=== Input material ===
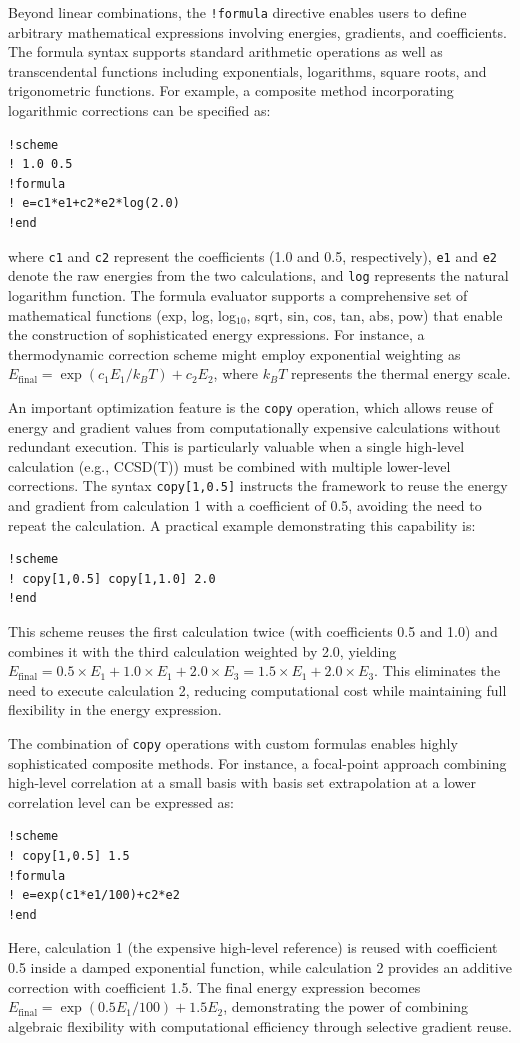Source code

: Beyond linear combinations, the \texttt{!formula} directive enables users to define arbitrary mathematical expressions involving energies, gradients, and coefficients. The formula syntax supports standard arithmetic operations as well as transcendental functions including exponentials, logarithms, square roots, and trigonometric functions. For example, a composite method incorporating logarithmic corrections can be specified as:
\begin{verbatim}
!scheme
! 1.0 0.5
!formula
! e=c1*e1+c2*e2*log(2.0)
!end
\end{verbatim}
where \texttt{c1} and \texttt{c2} represent the coefficients (1.0 and 0.5, respectively), \texttt{e1} and \texttt{e2} denote the raw energies from the two calculations, and \texttt{log} represents the natural logarithm function. The formula evaluator supports a comprehensive set of mathematical functions (exp, log, log$_{10}$, sqrt, sin, cos, tan, abs, pow) that enable the construction of sophisticated energy expressions. For instance, a thermodynamic correction scheme might employ exponential weighting as $E_{\text{final}} = \exp(c_1 E_1 / k_B T) + c_2 E_2$, where $k_B T$ represents the thermal energy scale.

An important optimization feature is the \texttt{copy} operation, which allows reuse of energy and gradient values from computationally expensive calculations without redundant execution. This is particularly valuable when a single high-level calculation (e.g., CCSD(T)) must be combined with multiple lower-level corrections. The syntax \texttt{copy[1,0.5]} instructs the framework to reuse the energy and gradient from calculation 1 with a coefficient of 0.5, avoiding the need to repeat the calculation. A practical example demonstrating this capability is:
\begin{verbatim}
!scheme
! copy[1,0.5] copy[1,1.0] 2.0
!end
\end{verbatim}
This scheme reuses the first calculation twice (with coefficients 0.5 and 1.0) and combines it with the third calculation weighted by 2.0, yielding $E_{\text{final}} = 0.5 \times E_1 + 1.0 \times E_1 + 2.0 \times E_3 = 1.5 \times E_1 + 2.0 \times E_3$. This eliminates the need to execute calculation 2, reducing computational cost while maintaining full flexibility in the energy expression.

The combination of \texttt{copy} operations with custom formulas enables highly sophisticated composite methods. For instance, a focal-point approach combining high-level correlation at a small basis with basis set extrapolation at a lower correlation level can be expressed as:
\begin{verbatim}
!scheme
! copy[1,0.5] 1.5
!formula
! e=exp(c1*e1/100)+c2*e2
!end
\end{verbatim}
Here, calculation 1 (the expensive high-level reference) is reused with coefficient 0.5 inside a damped exponential function, while calculation 2 provides an additive correction with coefficient 1.5. The final energy expression becomes $E_{\text{final}} = \exp(0.5 E_1 / 100) + 1.5 E_2$, demonstrating the power of combining algebraic flexibility with computational efficiency through selective gradient reuse.


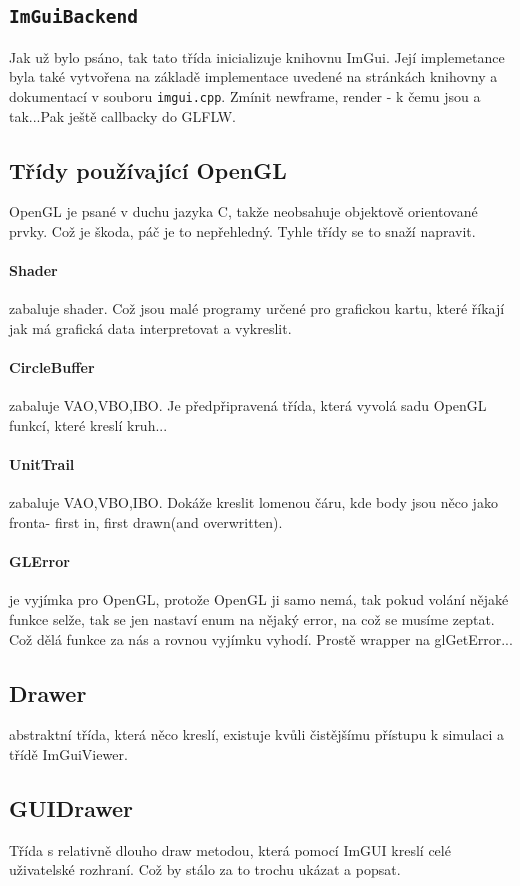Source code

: \subsection{\texttt{ImGuiBackend}}
Jak už bylo psáno, tak tato třída inicializuje knihovnu ImGui. Její implemetance byla také vytvořena na základě implementace uvedené na stránkách knihovny a dokumentací v souboru \texttt{imgui.cpp}.
Zmínit newframe, render - k čemu jsou a tak...Pak ještě callbacky do GLFLW.
\subsection{Třídy používající OpenGL}
OpenGL je psané v duchu jazyka C, takže neobsahuje objektově orientované prvky. Což je škoda, páč je to nepřehledný. Tyhle třídy se to snaží napravit.
\paragraph{Shader} zabaluje shader. Což jsou malé programy určené pro grafickou kartu, které říkají jak má grafická data interpretovat a vykreslit.
\paragraph{CircleBuffer} zabaluje VAO,VBO,IBO. Je předpřipravená třída, která vyvolá sadu OpenGL funkcí, které kreslí kruh...
\paragraph{UnitTrail} zabaluje VAO,VBO,IBO. Dokáže kreslit lomenou čáru, kde body jsou něco jako fronta- first in, first drawn(and overwritten).
\paragraph{GLError} je vyjímka pro OpenGL, protože OpenGL ji samo nemá, tak pokud volání nějaké funkce selže, tak se jen nastaví enum na nějaký error, na což se musíme zeptat. Což dělá funkce za nás a rovnou vyjímku vyhodí. Prostě wrapper na glGetError...
\subsection{Drawer}
abstraktní třída, která něco kreslí, existuje kvůli čistějšímu přístupu k simulaci a třídě ImGuiViewer.
\subsection{GUIDrawer}
Třída s relativně dlouho draw metodou, která pomocí ImGUI kreslí celé uživatelské rozhraní. Což by stálo za to trochu ukázat a popsat.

=== About this exercise ===
Within the entries, how many lines contain the word "něco"? Answer with a number alone.

=== Finished task ===
2